We have restricted ourselves up to now to the Objective CAML distribution. Nevertheless the community of developers using this language is active, as demonstrated by the number of messages on the [email protected] mailing list. Numerous tools, libraries, and extensions are used to facilitate development. In the following we detail the use of tools for editing, syntax extension, interfacing with other languages and parallel programming. We mention as well the numerous graphical interface libraries. Most of these contributions can be found on the ``Caml Hump'' site:

Link


http://caml.inria.fr/hump.html


Editing tools

There are several modes recognizing Objective CAML syntax for the emacs editor. These modes are used to automatically indent text in the course of entering it, making it more readable. This is an alternative to the interaction window under Windows. Since emacs runs under Windows, the Objective CAML toplevel can be launched within one of its windows.

Syntax extension

The lexical and syntactic analysis tools provided by the distribution are already quite complete, but they don't support extending the syntax of the language itself. The camlp4 tool (see the link on page ??) is used in place and instead of Objective CAML's syntactic analyzer. The latter's compilers have only to proceed to typing and code generation. This tool allows the user to extend the syntax of the language, or to change to the original syntax. Moreover it offers pretty-printing facilities for the generated syntax trees. In this way it becomes easy to write a new toplevel for any Objective CAML syntax extension, or even another language implemented in Objective CAML.
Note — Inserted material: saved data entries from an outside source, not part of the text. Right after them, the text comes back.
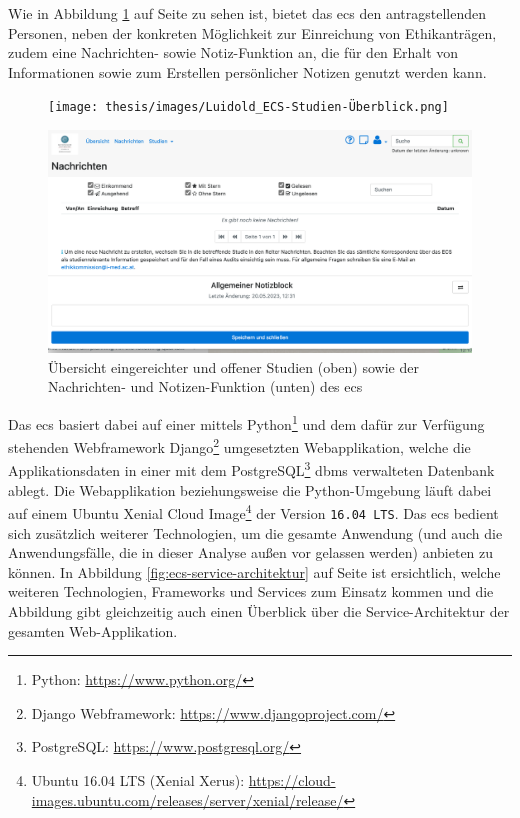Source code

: \documentclass[a4paper,12pt,twoside,numbers=noendperiod]{scrreprt}
\begin{document}
Wie in Abbildung \ref{fig:ecs-studien-nachrichten-notizen} auf Seite \pageref{fig:ecs-studien-nachrichten-notizen} zu sehen ist, bietet das \ac{ecs} den antragstellenden Personen, neben der konkreten Möglichkeit zur Einreichung von Ethikanträgen, zudem eine Nachrichten- sowie Notiz-Funktion an, die für den Erhalt von Informationen sowie zum Erstellen persönlicher Notizen genutzt werden kann.

\begin{figure}[ht!]
    \centering
    \begin{minipage}[t]{.85\linewidth}
        \texttt{[image: thesis/images/Luidold\_ECS-Studien-Überblick.png]}
    \end{minipage}
    \begin{minipage}[b]{.85\linewidth}
        \includegraphics[width=\linewidth]{thesis/images/Luidold_ECS-Nachrichten-Notizen.png}
    \end{minipage}
    \caption[Übersicht eingereichter und offener Studien sowie der Nachrichten- und Notizen-Funktion des \acl{ecs}]{Übersicht eingereichter und offener Studien (oben) sowie der Nachrichten- und Notizen-Funktion (unten) des \acl{ecs} \cite{ethikkommission_der_medizinischen_universitat_innsbruck_ethikkommission_2023}}
    \label{fig:ecs-studien-nachrichten-notizen}
\end{figure}

Das \acl{ecs} basiert dabei auf einer mittels Python\footnote{Python: \url{https://www.python.org/}} und dem dafür zur Verfügung stehenden Webframework Django\footnote{Django Webframework: \url{https://www.djangoproject.com/}} umgesetzten Webapplikation, welche die Applikationsdaten in einer mit dem PostgreSQL\footnote{PostgreSQL: \url{https://www.postgresql.org/}} \ac{dbms} verwalteten Datenbank ablegt. Die Webapplikation beziehungsweise die Python-Umgebung läuft dabei auf einem Ubuntu Xenial Cloud Image\footnote{Ubuntu 16.04 LTS (Xenial Xerus): \url{https://cloud-images.ubuntu.com/releases/server/xenial/release/}} der Version \texttt{16.04 LTS}. Das \ac{ecs} bedient sich zusätzlich weiterer Technologien, um die gesamte Anwendung (und auch die Anwendungsfälle, die in dieser Analyse außen vor gelassen werden) anbieten zu können. In Abbildung \ref{fig:ecs-service-architektur} auf Seite \pageref{fig:ecs-service-architektur} ist ersichtlich, welche weiteren Technologien, Frameworks und Services zum Einsatz kommen und die Abbildung gibt gleichzeitig auch einen Überblick über die Service-Architektur der gesamten Web-Applikation. \cite{medizinische_universitat_wien_ecs-docs_about-2021, medizinische_universitat_wien_ecs-handbook_development-2021}
\end{document}
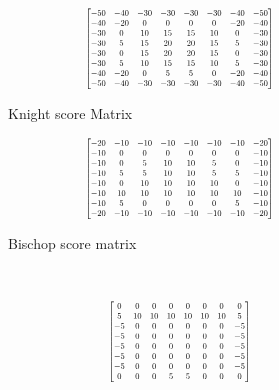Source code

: \documentclass[a4paper,openany]{uantwerpenassignment}
\newcommand\scalemath[2]{\scalebox{#1}{\mbox{\ensuremath{\displaystyle #2}}}}
\begin{document}
\begin{figure}[h]
\begin{subfigure}{.3\textwidth}
    \end{subfigure}
    \begin{subfigure}{.3\textwidth}
        $$
        \scalemath{0.6}{
		\begin{bmatrix}
		-50& -40& -30& -30& -30& -30& -40& -50\\
		-40& -20& 0& 0& 0& 0& -20& -40\\
		-30& 0& 10& 15& 15& 10& 0& -30\\
		-30& 5& 15& 20& 20& 15& 5& -30\\
		-30& 0& 15& 20& 20& 15& 0& -30\\
		-30& 5& 10& 15& 15& 10& 5& -30\\
		-40& -20& 0& 5& 5& 0& -20& -40\\
		-50& -40& -30& -30& -30& -30& -40& -50
		\end{bmatrix}}
		$$
        \caption{Knight score Matrix}
    \end{subfigure}
    \begin{subfigure}{.3\textwidth}
    	$$
    	\scalemath{0.6}{
    	\begin{bmatrix}
   		-20& -10& -10& -10& -10& -10& -10& -20\\
		-10& 0& 0& 0& 0& 0& 0& -10\\
		-10& 0& 5& 10& 10& 5& 0& -10\\
		-10& 5& 5& 10& 10& 5& 5& -10\\
		-10& 0& 10& 10& 10& 10& 0& -10\\
		-10& 10& 10& 10& 10& 10& 10& -10\\
		-10& 5& 0& 0& 0& 0& 5& -10\\
		-20& -10& -10& -10& -10& -10& -10& -20
		\end{bmatrix}}
		$$
		\caption{Bischop score matrix}
    \end{subfigure}
    \\
    \begin{subfigure}{.3\textwidth}
    	$$
    	\scalemath{0.6}{
    	\begin{bmatrix}
   		0& 0& 0& 0& 0& 0& 0& 0\\
		5& 10& 10& 10& 10& 10& 10& 5\\
		-5& 0& 0& 0& 0& 0& 0& -5\\
		-5& 0& 0& 0& 0& 0& 0& -5\\
		-5& 0& 0& 0& 0& 0& 0& -5\\
		-5& 0& 0& 0& 0& 0& 0& -5\\
		-5& 0& 0& 0& 0& 0& 0& -5\\
		0& 0& 0& 5& 5& 0& 0& 0
		\end{bmatrix}}
$$
\end{subfigure}
\end{figure}
\end{document}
Interoperability with other languages

Chapter 12 detailed how to interface the Objective CAML language with C. A multi-language application takes advantage of the features of each one, all while making different codes sharing a single memory space live in harmony. Nevertheless encapsulating C functions to make them callable from Objective CAML requires some tedious work. To simplify it, the camlIDL tool (see the link on page ??) supplies an interface generator and tools for importing COM (Windows) components into Objective CAML. The interfaces are generated from an IDL interface description file.

Graphical interfaces

The Graphics library allows the development of drawings and simple interactions, but it can't be considered a graphical interface worthy of the name. Chapter 13 has shown how this library could be extended to construct graphical components responding to some interactions. Using Graphics as a base allows us to preserve the portability of the interface between different platforms (X-Windows, Windows, MacOS), but limits its use to the low level of events and graphics contexts.

Several projects attempt to fill this gap, unfortunately none succeeds in being complete, portable, documented, and simple to use. Here is a list (extracted from the ``Caml Hump'') of the main projects: Despite the efforts of the community, there is a real lack of tools for constructing portable interfaces. It may be hoped that LabTk becomes portable to different systems.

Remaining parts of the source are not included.